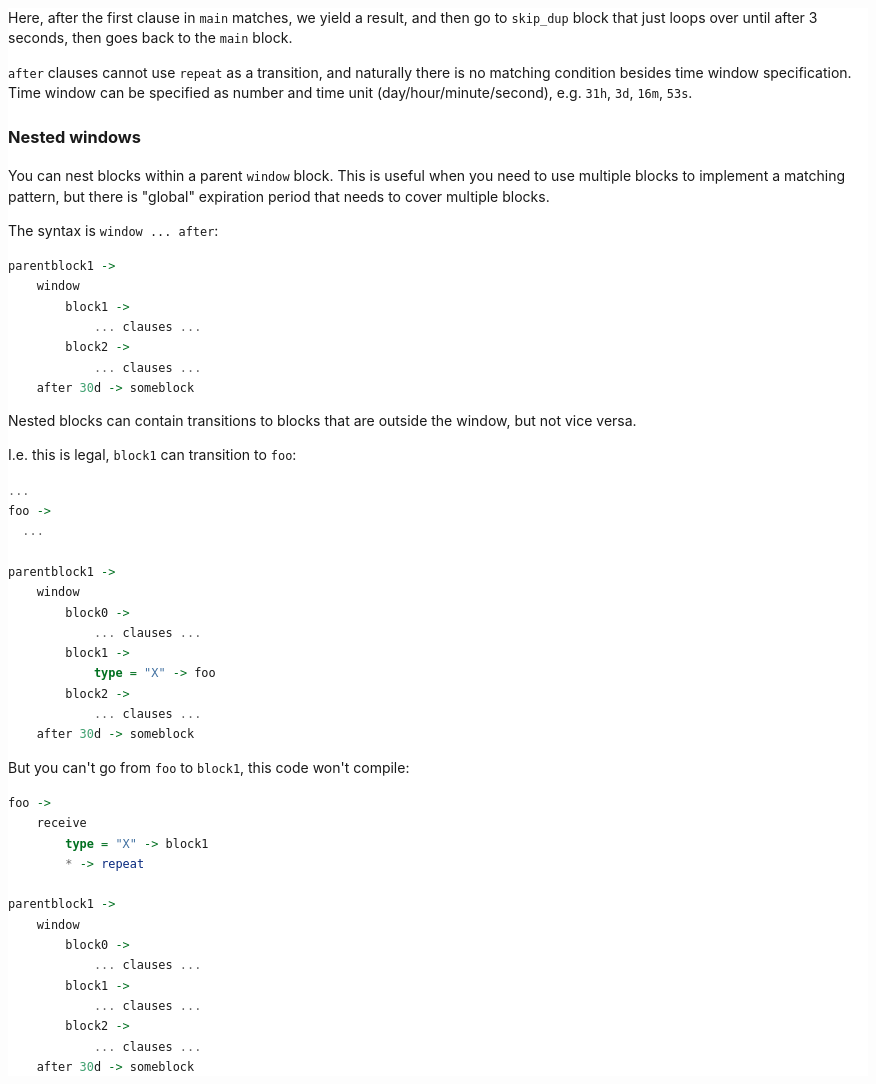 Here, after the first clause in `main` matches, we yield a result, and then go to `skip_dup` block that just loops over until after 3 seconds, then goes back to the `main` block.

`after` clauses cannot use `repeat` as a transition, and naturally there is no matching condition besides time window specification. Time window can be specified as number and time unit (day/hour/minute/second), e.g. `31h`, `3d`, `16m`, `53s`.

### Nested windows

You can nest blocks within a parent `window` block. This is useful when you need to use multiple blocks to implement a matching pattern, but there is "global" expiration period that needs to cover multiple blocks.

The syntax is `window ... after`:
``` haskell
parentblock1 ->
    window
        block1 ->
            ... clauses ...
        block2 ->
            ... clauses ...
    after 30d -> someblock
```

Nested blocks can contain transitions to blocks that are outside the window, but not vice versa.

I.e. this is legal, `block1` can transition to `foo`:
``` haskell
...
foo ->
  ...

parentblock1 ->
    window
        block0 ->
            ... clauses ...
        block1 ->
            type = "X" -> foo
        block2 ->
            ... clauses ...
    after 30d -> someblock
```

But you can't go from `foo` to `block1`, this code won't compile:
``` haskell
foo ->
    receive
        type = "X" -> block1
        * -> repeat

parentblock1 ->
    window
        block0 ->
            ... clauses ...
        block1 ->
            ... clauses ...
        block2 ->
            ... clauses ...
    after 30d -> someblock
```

» **What the task requires**: Where does the word "repeat" occur in the records? Return every line that holds it.

» **Result of this task**:
`after` clauses cannot use `repeat` as a transition, and naturally there is no matching condition besides time window specification. Time window can be specified as number and time unit (day/hour/minute/second), e.g. `31h`, `3d`, `16m`, `53s`.
        * -> repeat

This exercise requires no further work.